Постепенно мир разрастался вокруг меня. Первоначально он ограничивался моим полем зрения: сетка кровати, часть стены и потолка, лампа. Со временем выяснилось, что стен было несколько, что кроме того были еще пол, окно, столы, кровати, дверь; за дверью — остальные комнаты квартиры: гостиная, столовая, кухня, комната отца. На некоторое время мир этим ограничился. Комната отца — это была периферия вселенной, несколько жуткая благодаря своей отдаленности, Геркулесовы столбы, за которыми ничего уже не было — хаос, пустота, небытие. Но и эта грань вскоре была преодолена. Весной меня вынесли в сад, и невиданные дали развернулись передо мной: в вышине загорелся голубой, самодовольно сияющий купол, а во все стороны с торжественным грохотом разверзлись необозримые пространства садовых дорожек, заборов и улиц. Расширяясь, мир одновременно упорядочивался, приблизительно придерживаясь эволюционных законов Спенсера: дифференциация частей, сопровождаемая интеграцией каждой из них. Предметы выделялись из первоначальной туманности, закреплялись, находили свое точное место в иерархии бытия. Система мироздания, принимаемая мною, была не гемо— и не геоцентрической, а эгоцентрической. В центре системы стояла я сама, вокруг меня в менее правильном движении перемещались мои спутники — кровати, стулья, люди, комнаты, деревья, дома, облака, солнце. Ценность вещей определялась степенью их полезности для меня. Основным классификационным принципом было разделение событии на приятные и неприятные. К приятным относились, например, еда, распеленывание, иногда купание. К неприятным — клистир, запеленывание и тот фазис купания, когда намыливали голову. Положительный эмоциональный тон имели такие предметы как материнская грудь, ложка, чашка, отцовская шевелюра. Резко отрицательный — бутылка с носовыми каплями и все виды компресса.

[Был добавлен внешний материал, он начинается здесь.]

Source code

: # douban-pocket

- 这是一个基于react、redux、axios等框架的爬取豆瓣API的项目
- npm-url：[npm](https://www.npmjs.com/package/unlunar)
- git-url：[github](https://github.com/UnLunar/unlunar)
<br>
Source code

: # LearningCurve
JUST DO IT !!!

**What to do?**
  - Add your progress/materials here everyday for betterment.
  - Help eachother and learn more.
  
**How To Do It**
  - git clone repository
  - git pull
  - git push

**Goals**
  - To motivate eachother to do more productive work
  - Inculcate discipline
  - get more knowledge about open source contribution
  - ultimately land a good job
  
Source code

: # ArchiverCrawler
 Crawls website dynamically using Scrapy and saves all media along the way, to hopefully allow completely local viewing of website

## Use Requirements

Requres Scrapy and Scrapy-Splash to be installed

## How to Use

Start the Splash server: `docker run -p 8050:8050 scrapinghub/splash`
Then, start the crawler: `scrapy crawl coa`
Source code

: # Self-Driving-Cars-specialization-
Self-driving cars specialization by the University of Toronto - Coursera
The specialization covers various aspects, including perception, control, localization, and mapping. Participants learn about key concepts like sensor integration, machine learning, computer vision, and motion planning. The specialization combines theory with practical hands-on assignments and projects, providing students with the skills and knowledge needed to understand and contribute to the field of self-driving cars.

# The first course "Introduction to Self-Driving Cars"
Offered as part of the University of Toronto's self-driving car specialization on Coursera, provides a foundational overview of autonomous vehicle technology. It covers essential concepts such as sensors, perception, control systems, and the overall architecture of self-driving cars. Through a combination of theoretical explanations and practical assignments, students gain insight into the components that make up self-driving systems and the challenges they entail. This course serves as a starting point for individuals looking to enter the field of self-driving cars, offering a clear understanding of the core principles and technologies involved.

Так робко, укус за укусом, вгрызалась я в прославленное яблоко моей прабабушки — в яблоко познания добра и зла.

10. Чудесная комната

Изучая действительность, я должна была очень осторожно делать свои обобщения.

В нашей квартире была одна комната, совсем особенная. Дверь в нее из гостиной тоже не была похожа на другие — в темной рамке с завитушками, закругленная сверху. В эту дверь мы никогда не входили. Каждый раз, как отец подносил меня к ней, нам навстречу выходил человек, несущий нечто, завернутое в одеяло, в общих чертах похожее тоже на человека, только уменьшенных размеров. Если я протягивала руку, это существо тянуло свою руку мне навстречу, так что они встречались ладонями. На ощупь ладонь была гладкой и холодной. Не могу сказать, чтобы все это казалось мне особенно интересным. Но однажды, когда мы уселись в гостиной, так что я могла внимательно рассмотреть сидевших против нас незнакомцев, я заметила, что обитатель таинственной комнаты необыкновенно похож на моего отца. Я взглянула назад — и там тоже был отец, я сидела у него на коленях. Я несколько раз проверила себя — сомнений быть не могло: передо мною было два отца, совсем одинаковых. Я переводила взгляд с одного на другого, сравнивала, убеждалась в их тождестве, это был мой первый сознательный эксперимент. Получалась нелепость: два раза тот же отец. Само по себе это обстоятельство не могло особенно меня удивить. A priori нельзя было требовать, чтобы в этом мире предметы были непременно одиночными. Это была чисто эмпирическая подробность именно данного мира; с равным правом можно было бы ожидать, что их всегда будет по два или по три одинаковых. Но хотя мой опыт не был велик, я уже успела составить себе определенное мнение по данному вопросу, теперь же приходилось вносить поправку: оказывалось, что, хотя обычно имелся только один отец, в некоторых специальных случаях их могло быть и несколько.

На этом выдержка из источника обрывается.